Et pourtant cette mort révèle quelque chose.

La mort d’un individu est aussi un moment de dévoilement. Songez à toutes les vérités qui peuvent être prononcées lors des enterrements… Ou encore, à la mort de Christophe de Margerie, PDG de Total : toutes les élites politiques lui ont rendu hommage. Le néophyte s’est rendu alors compte de l’influence de cet homme non seulement dans la vie économique, mais aussi dans la vie politique. L’hommage public rend compte de l’étendue d’une influence, que cette influence soit économique dans le cas du patron de Total, ou qu’elle soit morale ou intellectuelle. Songeons aux funérailles de l’Abbé Pierre ou de sœur Emmanuelle, le pays entier y assistait. Dans tous ces cas la mort de l’individu porte une vérité sur le corps social.

    Mais dans le cas de Rémi Fraisse il n’y a pas eu d’hommage national.

    Il n’y a pas eu d’hommage public, il y a eu une polémique. Une polémique pour savoir précisément ce que révèle cette mort. D’une part le gouvernement, et les partis politiques dans leur majorité essaient de montrer que cette mort révèle la violence de certains « casseurs » ou « anarchistes », violence qu’il faudrait nécessairement condamner et réprimer. D’autre part les militants écologistes disent que cette mort révèle la collusion entre la puissance publique et le capitalisme, la violence que l’Etat est prêt à assumer pour faire triompher des projets anti-écologistes. Je m’avoue incapable de trancher ce débat, mais il me semble que cette mort révèle quelque chose du débat écologique en France : si l’on veut prendre au sérieux les enjeux écologiques, jusqu’à les défendre par tous les moyens, on s’oppose non seulement à la force régalienne, mais aussi à la rhétorique disons « anti-terroriste » qui se développe dans d’autre secteurs.
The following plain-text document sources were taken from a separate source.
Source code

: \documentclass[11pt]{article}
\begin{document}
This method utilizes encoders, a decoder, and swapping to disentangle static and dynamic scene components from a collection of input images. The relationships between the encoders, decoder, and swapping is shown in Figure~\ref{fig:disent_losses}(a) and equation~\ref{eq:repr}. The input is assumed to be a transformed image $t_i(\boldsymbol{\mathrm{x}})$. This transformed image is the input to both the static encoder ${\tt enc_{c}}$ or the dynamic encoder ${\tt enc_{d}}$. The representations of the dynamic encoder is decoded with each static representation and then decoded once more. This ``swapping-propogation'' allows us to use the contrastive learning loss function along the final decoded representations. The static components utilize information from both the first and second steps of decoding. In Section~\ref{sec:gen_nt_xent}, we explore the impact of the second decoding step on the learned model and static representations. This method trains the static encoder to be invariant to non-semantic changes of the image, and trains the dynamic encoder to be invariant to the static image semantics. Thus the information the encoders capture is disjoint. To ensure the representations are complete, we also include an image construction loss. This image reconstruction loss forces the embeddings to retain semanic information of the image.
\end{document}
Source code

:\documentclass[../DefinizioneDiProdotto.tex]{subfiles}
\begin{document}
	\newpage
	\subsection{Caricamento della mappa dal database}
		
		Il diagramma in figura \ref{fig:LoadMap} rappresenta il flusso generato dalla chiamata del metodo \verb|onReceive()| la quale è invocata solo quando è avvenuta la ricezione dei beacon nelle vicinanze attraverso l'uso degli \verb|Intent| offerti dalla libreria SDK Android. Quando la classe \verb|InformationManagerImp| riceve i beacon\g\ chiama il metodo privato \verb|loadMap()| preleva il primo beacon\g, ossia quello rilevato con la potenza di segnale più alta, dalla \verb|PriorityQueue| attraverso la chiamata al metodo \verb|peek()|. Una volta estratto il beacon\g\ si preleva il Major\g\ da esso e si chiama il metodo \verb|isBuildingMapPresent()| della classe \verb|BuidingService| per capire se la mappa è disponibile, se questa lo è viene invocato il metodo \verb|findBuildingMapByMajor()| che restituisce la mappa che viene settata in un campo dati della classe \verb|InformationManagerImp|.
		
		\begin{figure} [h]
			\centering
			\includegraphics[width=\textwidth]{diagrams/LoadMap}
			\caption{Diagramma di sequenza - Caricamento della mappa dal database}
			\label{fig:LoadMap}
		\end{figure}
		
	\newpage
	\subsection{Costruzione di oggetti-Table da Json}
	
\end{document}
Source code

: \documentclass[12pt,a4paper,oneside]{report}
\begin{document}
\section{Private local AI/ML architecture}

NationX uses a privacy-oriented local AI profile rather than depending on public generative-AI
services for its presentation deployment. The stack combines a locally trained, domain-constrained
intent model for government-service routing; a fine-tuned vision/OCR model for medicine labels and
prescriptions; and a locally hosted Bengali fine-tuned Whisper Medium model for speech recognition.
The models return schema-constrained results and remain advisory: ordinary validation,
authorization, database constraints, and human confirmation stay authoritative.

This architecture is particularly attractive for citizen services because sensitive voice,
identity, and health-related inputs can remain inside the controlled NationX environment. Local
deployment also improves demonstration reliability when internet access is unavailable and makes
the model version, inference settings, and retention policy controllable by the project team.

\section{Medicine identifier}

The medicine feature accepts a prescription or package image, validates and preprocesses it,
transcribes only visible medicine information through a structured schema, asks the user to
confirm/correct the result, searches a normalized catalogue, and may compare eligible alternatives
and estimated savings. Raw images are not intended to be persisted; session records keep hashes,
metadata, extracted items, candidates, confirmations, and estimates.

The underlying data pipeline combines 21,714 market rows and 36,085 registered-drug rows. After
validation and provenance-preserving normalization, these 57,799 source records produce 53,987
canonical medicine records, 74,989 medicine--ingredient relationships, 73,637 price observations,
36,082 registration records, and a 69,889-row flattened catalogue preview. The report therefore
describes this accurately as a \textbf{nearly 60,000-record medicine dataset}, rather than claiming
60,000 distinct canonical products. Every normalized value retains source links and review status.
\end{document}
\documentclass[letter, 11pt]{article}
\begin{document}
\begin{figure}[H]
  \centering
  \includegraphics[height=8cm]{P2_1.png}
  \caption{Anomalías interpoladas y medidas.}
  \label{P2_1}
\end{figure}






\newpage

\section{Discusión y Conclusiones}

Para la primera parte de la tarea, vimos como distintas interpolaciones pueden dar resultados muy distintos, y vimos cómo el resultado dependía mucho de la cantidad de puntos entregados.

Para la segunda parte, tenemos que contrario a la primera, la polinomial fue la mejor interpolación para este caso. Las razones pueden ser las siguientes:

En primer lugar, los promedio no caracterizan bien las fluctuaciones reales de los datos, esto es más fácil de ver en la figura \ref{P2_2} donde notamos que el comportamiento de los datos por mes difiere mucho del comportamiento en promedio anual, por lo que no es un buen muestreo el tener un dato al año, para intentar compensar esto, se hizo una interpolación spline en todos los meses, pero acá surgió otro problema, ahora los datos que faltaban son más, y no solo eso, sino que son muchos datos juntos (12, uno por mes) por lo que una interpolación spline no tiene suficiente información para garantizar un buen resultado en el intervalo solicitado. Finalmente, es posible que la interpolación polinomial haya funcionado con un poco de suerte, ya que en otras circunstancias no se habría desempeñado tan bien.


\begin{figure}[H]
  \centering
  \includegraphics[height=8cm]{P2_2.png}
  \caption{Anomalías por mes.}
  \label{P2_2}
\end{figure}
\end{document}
    Tout se passe comme si le militant qui prenait au sérieux un enjeu politique, jusqu’à s’affronter à la police rejoignait la catégorie de plus en plus unique de l’opposant au système capitaliste, qui n’est plus la catégorie de « fasciste », mais la catégorie de « terroriste ». A la différence du fasciste, le terroriste est cet individu (et non cette masse) prêt à mourir pour ses idées. C’est ainsi que les opposants au barrage de Sivens sont tous assimilés à « des jeunes cagoulés, vêtus de noirs » (la Dépêche)… Et surtout, leur combat est assimilé au nihilisme des terroristes du 11 septembre qui « meurent pour leurs idées ». Ainsi le président du conseil général du Tarn, Thierry Carcenac a déclaré : «Mourir pour des idées, c’est une chose, mais c’est quand même relativement stupide et bête». Cette phrase aurait pu être dite à propos d’un kamikaze ! Le même Thierry Carcenac déclarait un peu plus tôt à propos des manifestants : « nous sommes dans l’irrationnel ». Cette manière de réduire un acte politique à son aspect violent en lui ôtant toute rationalité, c’est ainsi que la catégorie de « terroriste » est utilisée, explicitement ou non, pour désigner les individus qui meurent pour leurs idées.

    « Mourir pour ses idées », est-ce stupide et bête ?

    Le problème, c’est que la civilisation (pardon pour le mot ronflant) qui est la nôtre s’appuie sur des personnes qui sont « mortes pour leurs idées ». A commencer par la mort de Socrate et celle du Christ. Etaient-ils stupides et bêtes ? Ah oui, quand même, Socrate aurait pu écouter Criton et s’enfuir de sa prison ; le Christ aurait pu laisser Pierre sortir son épée pour le défendre… S’il y a quelque chose à condamner dans ce qui se passe à Sivens, ce n’est certainement pas de « mourir pour ses idées ». D’autant plus que d’après ce que l’on sait aujourd’hui, Rémi Fraisse était en spectateur dans le champ où s’affrontaient la police et les militants écologistes.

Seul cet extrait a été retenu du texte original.